------ Supplied information ------

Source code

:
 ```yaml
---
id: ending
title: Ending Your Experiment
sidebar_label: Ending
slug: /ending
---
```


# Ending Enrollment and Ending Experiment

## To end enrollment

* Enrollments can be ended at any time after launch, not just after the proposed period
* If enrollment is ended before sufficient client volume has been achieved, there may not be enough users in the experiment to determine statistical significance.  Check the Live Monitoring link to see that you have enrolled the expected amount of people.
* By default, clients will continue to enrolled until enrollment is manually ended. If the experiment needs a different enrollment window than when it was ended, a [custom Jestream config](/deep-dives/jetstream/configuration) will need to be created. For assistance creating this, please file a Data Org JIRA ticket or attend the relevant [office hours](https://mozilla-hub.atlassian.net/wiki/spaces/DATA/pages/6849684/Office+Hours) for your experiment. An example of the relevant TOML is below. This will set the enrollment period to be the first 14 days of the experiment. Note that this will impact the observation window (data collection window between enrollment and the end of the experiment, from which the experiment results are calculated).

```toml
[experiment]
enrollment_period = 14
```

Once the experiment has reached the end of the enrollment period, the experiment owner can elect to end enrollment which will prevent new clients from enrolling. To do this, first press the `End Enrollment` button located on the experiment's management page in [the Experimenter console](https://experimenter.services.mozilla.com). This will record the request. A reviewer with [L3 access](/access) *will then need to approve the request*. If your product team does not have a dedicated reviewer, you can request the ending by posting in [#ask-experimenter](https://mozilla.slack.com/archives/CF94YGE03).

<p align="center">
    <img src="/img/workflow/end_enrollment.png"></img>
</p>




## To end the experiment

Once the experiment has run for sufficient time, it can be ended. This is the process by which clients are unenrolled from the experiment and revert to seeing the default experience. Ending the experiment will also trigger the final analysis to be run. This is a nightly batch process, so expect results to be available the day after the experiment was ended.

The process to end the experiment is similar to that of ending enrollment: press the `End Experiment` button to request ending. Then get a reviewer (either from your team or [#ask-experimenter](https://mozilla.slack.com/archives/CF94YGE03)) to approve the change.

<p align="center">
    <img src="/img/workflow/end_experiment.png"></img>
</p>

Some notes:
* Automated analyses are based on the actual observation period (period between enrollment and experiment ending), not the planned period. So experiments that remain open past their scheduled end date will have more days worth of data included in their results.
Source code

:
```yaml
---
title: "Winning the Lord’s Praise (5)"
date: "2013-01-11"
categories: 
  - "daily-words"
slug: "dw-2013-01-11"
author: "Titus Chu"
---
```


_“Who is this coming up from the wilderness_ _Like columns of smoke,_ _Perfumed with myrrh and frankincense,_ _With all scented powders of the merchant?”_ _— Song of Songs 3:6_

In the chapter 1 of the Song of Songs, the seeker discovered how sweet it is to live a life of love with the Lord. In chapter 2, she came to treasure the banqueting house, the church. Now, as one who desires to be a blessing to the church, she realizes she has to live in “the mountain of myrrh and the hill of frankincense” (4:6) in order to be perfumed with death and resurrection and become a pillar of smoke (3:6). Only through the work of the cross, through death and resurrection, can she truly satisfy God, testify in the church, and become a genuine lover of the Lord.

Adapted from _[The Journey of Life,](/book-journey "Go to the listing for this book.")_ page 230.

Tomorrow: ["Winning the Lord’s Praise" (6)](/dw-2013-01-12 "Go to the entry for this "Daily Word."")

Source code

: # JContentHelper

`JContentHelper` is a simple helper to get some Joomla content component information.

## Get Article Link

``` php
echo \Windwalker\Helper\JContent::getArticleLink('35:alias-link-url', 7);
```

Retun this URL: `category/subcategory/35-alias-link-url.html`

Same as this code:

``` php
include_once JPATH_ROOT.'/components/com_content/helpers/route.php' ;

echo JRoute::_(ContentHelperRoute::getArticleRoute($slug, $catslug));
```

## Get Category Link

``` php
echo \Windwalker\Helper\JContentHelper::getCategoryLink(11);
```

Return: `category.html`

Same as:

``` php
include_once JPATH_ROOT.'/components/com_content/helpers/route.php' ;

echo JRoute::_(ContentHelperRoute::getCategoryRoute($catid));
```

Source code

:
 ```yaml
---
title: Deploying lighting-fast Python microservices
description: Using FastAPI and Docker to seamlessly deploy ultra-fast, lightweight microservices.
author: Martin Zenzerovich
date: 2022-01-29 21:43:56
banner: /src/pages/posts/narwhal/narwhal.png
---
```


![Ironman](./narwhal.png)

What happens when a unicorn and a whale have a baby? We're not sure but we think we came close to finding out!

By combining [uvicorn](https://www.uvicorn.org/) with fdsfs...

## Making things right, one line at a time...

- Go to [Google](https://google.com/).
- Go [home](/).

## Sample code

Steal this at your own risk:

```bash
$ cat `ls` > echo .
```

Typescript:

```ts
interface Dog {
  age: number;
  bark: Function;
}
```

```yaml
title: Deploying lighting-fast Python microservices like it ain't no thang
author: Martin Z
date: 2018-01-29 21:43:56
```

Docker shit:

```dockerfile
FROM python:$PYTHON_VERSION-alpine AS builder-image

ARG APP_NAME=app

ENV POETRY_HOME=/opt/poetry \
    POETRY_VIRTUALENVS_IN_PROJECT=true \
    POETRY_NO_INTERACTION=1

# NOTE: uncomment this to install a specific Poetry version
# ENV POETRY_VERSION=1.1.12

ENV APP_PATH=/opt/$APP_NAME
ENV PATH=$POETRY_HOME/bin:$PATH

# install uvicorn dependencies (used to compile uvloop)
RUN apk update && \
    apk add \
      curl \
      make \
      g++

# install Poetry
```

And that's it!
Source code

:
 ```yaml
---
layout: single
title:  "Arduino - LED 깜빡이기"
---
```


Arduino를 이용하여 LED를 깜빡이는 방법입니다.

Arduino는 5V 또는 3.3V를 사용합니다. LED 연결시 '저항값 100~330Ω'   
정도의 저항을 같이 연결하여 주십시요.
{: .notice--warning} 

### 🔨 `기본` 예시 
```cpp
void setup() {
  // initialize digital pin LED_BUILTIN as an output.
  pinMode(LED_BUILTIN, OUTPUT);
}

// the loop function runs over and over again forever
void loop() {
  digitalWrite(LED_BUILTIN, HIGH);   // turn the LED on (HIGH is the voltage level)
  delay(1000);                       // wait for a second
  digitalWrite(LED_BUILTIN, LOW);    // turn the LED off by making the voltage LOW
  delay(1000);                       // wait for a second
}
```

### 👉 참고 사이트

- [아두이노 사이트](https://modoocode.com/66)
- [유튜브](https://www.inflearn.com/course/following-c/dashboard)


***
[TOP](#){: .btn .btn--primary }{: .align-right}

------

» **Instructions for the task**:
The records shown above are to be retyped exactly, with none omitted.

» **Solution to the exercise**:
Source code

:
 ```yaml
---
id: ending
title: Ending Your Experiment
sidebar_label: Ending
slug: /ending
---
```


# Ending Enrollment and Ending Experiment

## To end enrollment

* Enrollments can be ended at any time after launch, not just after the proposed period
* If enrollment is ended before sufficient client volume has been achieved, there may not be enough users in the experiment to determine statistical significance.  Check the Live Monitoring link to see that you have enrolled the expected amount of people.
* By default, clients will continue to enrolled until enrollment is manually ended. If the experiment needs a different enrollment window than when it was ended, a [custom Jestream config](/deep-dives/jetstream/configuration) will need to be created. For assistance creating this, please file a Data Org JIRA ticket or attend the relevant [office hours](https://mozilla-hub.atlassian.net/wiki/spaces/DATA/pages/6849684/Office+Hours) for your experiment. An example of the relevant TOML is below. This will set the enrollment period to be the first 14 days of the experiment. Note that this will impact the observation window (data collection window between enrollment and the end of the experiment, from which the experiment results are calculated).

```toml
[experiment]
enrollment_period = 14
```

Once the experiment has reached the end of the enrollment period, the experiment owner can elect to end enrollment which will prevent new clients from enrolling. To do this, first press the `End Enrollment` button located on the experiment's management page in [the Experimenter console](https://experimenter.services.mozilla.com). This will record the request. A reviewer with [L3 access](/access) *will then need to approve the request*. If your product team does not have a dedicated reviewer, you can request the ending by posting in [#ask-experimenter](https://mozilla.slack.com/archives/CF94YGE03).

<p align="center">
    <img src="/img/workflow/end_enrollment.png"></img>
</p>




## To end the experiment

Once the experiment has run for sufficient time, it can be ended. This is the process by which clients are unenrolled from the experiment and revert to seeing the default experience. Ending the experiment will also trigger the final analysis to be run. This is a nightly batch process, so expect results to be available the day after the experiment was ended.

The process to end the experiment is similar to that of ending enrollment: press the `End Experiment` button to request ending. Then get a reviewer (either from your team or [#ask-experimenter](https://mozilla.slack.com/archives/CF94YGE03)) to approve the change.

<p align="center">
    <img src="/img/workflow/end_experiment.png"></img>
</p>

Some notes:
* Automated analyses are based on the actual observation period (period between enrollment and experiment ending), not the planned period. So experiments that remain open past their scheduled end date will have more days worth of data included in their results.
Source code

:
```yaml
---
title: "Winning the Lord’s Praise (5)"
date: "2013-01-11"
categories: 
  - "daily-words"
slug: "dw-2013-01-11"
author: "Titus Chu"
---
```


_“Who is this coming up from the wilderness_ _Like columns of smoke,_ _Perfumed with myrrh and frankincense,_ _With all scented powders of the merchant?”_ _— Song of Songs 3:6_

In the chapter 1 of the Song of Songs, the seeker discovered how sweet it is to live a life of love with the Lord. In chapter 2, she came to treasure the banqueting house, the church. Now, as one who desires to be a blessing to the church, she realizes she has to live in “the mountain of myrrh and the hill of frankincense” (4:6) in order to be perfumed with death and resurrection and become a pillar of smoke (3:6). Only through the work of the cross, through death and resurrection, can she truly satisfy God, testify in the church, and become a genuine lover of the Lord.

Adapted from _[The Journey of Life,](/book-journey "Go to the listing for this book.")_ page 230.

Tomorrow: ["Winning the Lord’s Praise" (6)](/dw-2013-01-12 "Go to the entry for this "Daily Word."")

Source code

: # JContentHelper

`JContentHelper` is a simple helper to get some Joomla content component information.

## Get Article Link

``` php
echo \Windwalker\Helper\JContent::getArticleLink('35:alias-link-url', 7);
```

Retun this URL: `category/subcategory/35-alias-link-url.html`

Same as this code:

``` php
include_once JPATH_ROOT.'/components/com_content/helpers/route.php' ;

echo JRoute::_(ContentHelperRoute::getArticleRoute($slug, $catslug));
```

## Get Category Link

``` php
echo \Windwalker\Helper\JContentHelper::getCategoryLink(11);
```

Return: `category.html`

Same as:

``` php
include_once JPATH_ROOT.'/components/com_content/helpers/route.php' ;

echo JRoute::_(ContentHelperRoute::getCategoryRoute($catid));
```

Source code

:
 ```yaml
---
title: Deploying lighting-fast Python microservices
description: Using FastAPI and Docker to seamlessly deploy ultra-fast, lightweight microservices.
author: Martin Zenzerovich
date: 2022-01-29 21:43:56
banner: /src/pages/posts/narwhal/narwhal.png
---
```


![Ironman](./narwhal.png)

What happens when a unicorn and a whale have a baby? We're not sure but we think we came close to finding out!

By combining [uvicorn](https://www.uvicorn.org/) with fdsfs...

## Making things right, one line at a time...

- Go to [Google](https://google.com/).
- Go [home](/).

## Sample code

Steal this at your own risk:

```bash
$ cat `ls` > echo .
```

Typescript:

```ts
interface Dog {
  age: number;
  bark: Function;
}
```

```yaml
title: Deploying lighting-fast Python microservices like it ain't no thang
author: Martin Z
date: 2018-01-29 21:43:56
```

Docker shit:

```dockerfile
FROM python:$PYTHON_VERSION-alpine AS builder-image

ARG APP_NAME=app

ENV POETRY_HOME=/opt/poetry \
    POETRY_VIRTUALENVS_IN_PROJECT=true \
    POETRY_NO_INTERACTION=1

# NOTE: uncomment this to install a specific Poetry version
# ENV POETRY_VERSION=1.1.12

ENV APP_PATH=/opt/$APP_NAME
ENV PATH=$POETRY_HOME/bin:$PATH

# install uvicorn dependencies (used to compile uvloop)
RUN apk update && \
    apk add \
      curl \
      make \
      g++

# install Poetry
```

And that's it!
Source code

:
 ```yaml
---
layout: single
title:  "Arduino - LED 깜빡이기"
---
```


Arduino를 이용하여 LED를 깜빡이는 방법입니다.

Arduino는 5V 또는 3.3V를 사용합니다. LED 연결시 '저항값 100~330Ω'   
정도의 저항을 같이 연결하여 주십시요.
{: .notice--warning} 

### 🔨 `기본` 예시 
```cpp
void setup() {
  // initialize digital pin LED_BUILTIN as an output.
  pinMode(LED_BUILTIN, OUTPUT);
}

// the loop function runs over and over again forever
void loop() {
  digitalWrite(LED_BUILTIN, HIGH);   // turn the LED on (HIGH is the voltage level)
  delay(1000);                       // wait for a second
  digitalWrite(LED_BUILTIN, LOW);    // turn the LED off by making the voltage LOW
  delay(1000);                       // wait for a second
}
```

### 👉 참고 사이트

- [아두이노 사이트](https://modoocode.com/66)
- [유튜브](https://www.inflearn.com/course/following-c/dashboard)


***
[TOP](#){: .btn .btn--primary }{: .align-right}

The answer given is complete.